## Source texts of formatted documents

============================================================

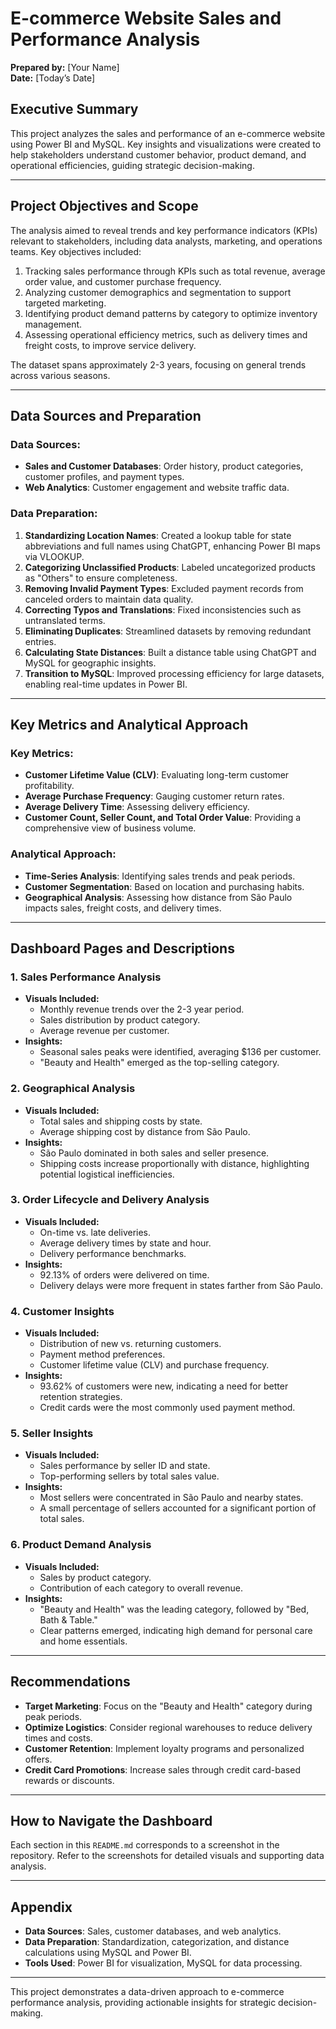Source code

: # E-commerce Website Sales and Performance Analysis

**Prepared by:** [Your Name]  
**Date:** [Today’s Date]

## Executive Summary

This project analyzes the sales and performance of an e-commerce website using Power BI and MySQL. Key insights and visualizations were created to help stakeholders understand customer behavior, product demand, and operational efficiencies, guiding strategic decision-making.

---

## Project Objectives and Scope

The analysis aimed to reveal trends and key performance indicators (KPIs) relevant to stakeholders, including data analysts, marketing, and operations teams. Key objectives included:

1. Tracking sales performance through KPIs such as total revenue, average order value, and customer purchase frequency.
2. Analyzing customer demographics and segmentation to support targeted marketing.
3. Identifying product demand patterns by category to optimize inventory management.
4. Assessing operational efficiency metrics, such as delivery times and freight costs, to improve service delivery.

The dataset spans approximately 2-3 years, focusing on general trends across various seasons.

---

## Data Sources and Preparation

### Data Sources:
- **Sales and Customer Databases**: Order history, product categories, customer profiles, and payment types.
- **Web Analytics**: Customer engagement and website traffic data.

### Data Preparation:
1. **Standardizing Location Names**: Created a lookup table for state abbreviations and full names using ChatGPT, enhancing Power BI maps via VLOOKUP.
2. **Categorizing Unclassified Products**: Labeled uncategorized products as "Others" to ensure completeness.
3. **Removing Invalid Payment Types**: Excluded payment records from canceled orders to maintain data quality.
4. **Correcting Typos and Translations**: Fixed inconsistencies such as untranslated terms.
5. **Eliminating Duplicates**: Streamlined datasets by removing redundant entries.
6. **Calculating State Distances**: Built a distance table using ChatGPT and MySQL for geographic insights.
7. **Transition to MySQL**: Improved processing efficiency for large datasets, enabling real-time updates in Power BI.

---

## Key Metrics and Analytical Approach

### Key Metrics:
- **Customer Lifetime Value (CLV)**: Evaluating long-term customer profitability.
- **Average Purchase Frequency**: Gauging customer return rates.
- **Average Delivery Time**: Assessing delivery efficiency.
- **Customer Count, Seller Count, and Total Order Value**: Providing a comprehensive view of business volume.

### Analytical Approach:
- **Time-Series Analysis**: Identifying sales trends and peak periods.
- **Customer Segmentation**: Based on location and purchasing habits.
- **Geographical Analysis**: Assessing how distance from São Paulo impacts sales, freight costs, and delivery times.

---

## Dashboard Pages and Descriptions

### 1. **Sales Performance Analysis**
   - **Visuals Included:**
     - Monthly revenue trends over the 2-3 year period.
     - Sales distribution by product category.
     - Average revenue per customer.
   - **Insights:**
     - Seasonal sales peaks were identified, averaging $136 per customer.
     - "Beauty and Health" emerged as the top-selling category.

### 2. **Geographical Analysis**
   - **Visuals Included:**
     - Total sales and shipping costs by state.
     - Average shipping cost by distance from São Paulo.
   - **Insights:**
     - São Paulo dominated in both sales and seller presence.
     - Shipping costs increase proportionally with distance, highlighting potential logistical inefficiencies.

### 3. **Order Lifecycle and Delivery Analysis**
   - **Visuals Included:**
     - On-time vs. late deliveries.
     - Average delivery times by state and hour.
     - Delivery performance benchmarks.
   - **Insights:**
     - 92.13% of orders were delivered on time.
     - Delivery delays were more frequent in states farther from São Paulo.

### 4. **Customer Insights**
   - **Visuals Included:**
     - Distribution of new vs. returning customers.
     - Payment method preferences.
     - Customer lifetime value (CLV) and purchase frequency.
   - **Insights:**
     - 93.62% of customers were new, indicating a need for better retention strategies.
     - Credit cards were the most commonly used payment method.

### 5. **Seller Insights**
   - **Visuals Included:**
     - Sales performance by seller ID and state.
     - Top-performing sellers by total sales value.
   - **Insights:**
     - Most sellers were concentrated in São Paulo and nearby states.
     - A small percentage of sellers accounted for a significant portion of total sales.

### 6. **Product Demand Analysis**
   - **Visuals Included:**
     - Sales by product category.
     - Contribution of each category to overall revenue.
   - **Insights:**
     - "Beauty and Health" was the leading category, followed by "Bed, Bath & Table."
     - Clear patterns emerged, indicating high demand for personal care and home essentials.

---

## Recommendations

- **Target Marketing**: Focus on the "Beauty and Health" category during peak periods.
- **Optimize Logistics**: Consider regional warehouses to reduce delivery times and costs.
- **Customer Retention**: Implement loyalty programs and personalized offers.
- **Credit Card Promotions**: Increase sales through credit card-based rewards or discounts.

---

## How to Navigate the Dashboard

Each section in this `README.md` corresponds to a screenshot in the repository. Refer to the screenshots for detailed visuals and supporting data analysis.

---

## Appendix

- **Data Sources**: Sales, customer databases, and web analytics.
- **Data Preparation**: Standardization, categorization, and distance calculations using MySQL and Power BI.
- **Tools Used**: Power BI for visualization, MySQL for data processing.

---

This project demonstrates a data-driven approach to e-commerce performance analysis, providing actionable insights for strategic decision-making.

============================================================

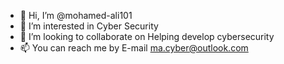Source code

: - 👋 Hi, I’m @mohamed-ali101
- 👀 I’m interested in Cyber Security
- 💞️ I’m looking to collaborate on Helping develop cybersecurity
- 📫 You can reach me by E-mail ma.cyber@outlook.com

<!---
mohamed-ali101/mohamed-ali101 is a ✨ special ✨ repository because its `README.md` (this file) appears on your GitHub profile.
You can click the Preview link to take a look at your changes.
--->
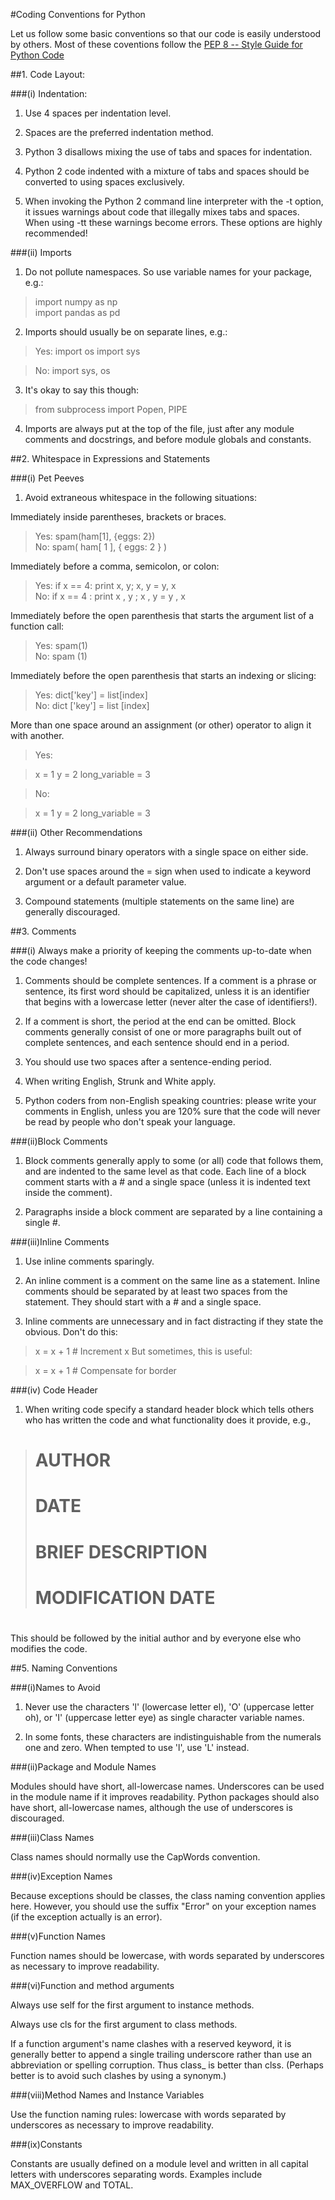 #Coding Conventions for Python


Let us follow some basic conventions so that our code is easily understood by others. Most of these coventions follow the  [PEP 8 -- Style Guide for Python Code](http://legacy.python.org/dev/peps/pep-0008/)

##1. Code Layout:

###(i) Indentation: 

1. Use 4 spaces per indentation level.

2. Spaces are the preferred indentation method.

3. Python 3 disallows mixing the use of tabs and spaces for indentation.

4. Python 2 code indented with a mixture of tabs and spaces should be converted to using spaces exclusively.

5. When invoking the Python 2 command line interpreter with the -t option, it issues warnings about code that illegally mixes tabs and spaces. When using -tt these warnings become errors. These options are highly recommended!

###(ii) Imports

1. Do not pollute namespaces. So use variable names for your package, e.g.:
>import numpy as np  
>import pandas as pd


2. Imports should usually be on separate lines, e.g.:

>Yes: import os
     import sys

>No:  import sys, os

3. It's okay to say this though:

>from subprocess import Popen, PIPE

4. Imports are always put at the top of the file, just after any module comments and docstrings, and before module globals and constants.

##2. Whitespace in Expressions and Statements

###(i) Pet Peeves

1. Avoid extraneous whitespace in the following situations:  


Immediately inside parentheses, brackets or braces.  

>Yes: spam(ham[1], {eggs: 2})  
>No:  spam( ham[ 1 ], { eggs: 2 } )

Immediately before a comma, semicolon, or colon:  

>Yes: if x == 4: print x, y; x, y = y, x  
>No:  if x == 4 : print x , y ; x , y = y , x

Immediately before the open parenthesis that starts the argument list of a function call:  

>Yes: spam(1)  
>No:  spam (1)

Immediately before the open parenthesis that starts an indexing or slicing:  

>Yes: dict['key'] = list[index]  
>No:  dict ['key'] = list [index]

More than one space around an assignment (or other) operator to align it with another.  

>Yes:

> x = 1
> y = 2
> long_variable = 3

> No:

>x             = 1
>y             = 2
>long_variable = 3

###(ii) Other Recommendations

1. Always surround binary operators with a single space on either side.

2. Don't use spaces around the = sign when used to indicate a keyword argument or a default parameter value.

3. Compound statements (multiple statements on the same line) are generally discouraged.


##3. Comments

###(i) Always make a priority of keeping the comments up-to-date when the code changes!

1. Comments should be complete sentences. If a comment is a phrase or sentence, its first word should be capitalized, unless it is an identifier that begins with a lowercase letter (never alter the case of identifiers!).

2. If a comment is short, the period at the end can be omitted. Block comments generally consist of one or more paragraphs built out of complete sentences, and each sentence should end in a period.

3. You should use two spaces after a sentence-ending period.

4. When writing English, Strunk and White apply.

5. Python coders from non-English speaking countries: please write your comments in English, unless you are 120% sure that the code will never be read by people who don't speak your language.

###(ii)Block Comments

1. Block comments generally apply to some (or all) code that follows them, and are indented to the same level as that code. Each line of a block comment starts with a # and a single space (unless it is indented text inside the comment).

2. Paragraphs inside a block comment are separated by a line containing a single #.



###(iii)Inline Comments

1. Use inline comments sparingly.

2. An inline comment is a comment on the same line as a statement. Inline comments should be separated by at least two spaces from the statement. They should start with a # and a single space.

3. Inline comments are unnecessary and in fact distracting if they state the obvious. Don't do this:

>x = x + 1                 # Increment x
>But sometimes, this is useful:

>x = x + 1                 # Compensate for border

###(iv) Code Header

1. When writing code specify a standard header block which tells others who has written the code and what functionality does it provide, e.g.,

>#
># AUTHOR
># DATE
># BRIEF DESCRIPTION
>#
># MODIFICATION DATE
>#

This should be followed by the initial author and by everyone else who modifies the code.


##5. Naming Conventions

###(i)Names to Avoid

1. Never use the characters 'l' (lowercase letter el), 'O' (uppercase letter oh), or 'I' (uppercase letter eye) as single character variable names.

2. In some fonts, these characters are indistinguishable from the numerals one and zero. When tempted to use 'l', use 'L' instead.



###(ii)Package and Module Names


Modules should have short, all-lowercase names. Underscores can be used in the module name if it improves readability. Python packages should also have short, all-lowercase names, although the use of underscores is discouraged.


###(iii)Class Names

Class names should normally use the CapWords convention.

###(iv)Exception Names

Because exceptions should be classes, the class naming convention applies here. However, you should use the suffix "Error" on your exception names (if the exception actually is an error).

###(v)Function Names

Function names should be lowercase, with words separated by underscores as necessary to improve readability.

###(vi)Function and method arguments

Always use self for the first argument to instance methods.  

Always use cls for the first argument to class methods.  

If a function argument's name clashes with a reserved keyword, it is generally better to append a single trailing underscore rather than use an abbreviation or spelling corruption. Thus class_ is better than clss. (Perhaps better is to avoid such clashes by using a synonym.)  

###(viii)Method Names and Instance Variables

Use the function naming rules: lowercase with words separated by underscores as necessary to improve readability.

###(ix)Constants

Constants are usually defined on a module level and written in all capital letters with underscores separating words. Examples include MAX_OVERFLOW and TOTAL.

============================================================

Please show every line of the records that holds the word "with".

     - Shipping costs increase proportionally with distance, highlighting potential logistical inefficiencies.
4. Python 2 code indented with a mixture of tabs and spaces should be converted to using spaces exclusively.
5. When invoking the Python 2 command line interpreter with the -t option, it issues warnings about code that illegally mixes tabs and spaces. When using -tt these warnings become errors. These options are highly recommended!
More than one space around an assignment (or other) operator to align it with another.  
1. Always surround binary operators with a single space on either side.
1. Comments should be complete sentences. If a comment is a phrase or sentence, its first word should be capitalized, unless it is an identifier that begins with a lowercase letter (never alter the case of identifiers!).
1. Block comments generally apply to some (or all) code that follows them, and are indented to the same level as that code. Each line of a block comment starts with a # and a single space (unless it is indented text inside the comment).
2. An inline comment is a comment on the same line as a statement. Inline comments should be separated by at least two spaces from the statement. They should start with a # and a single space.
Function names should be lowercase, with words separated by underscores as necessary to improve readability.
If a function argument's name clashes with a reserved keyword, it is generally better to append a single trailing underscore rather than use an abbreviation or spelling corruption. Thus class_ is better than clss. (Perhaps better is to avoid such clashes by using a synonym.)  
Use the function naming rules: lowercase with words separated by underscores as necessary to improve readability.
Constants are usually defined on a module level and written in all capital letters with underscores separating words. Examples include MAX_OVERFLOW and TOTAL.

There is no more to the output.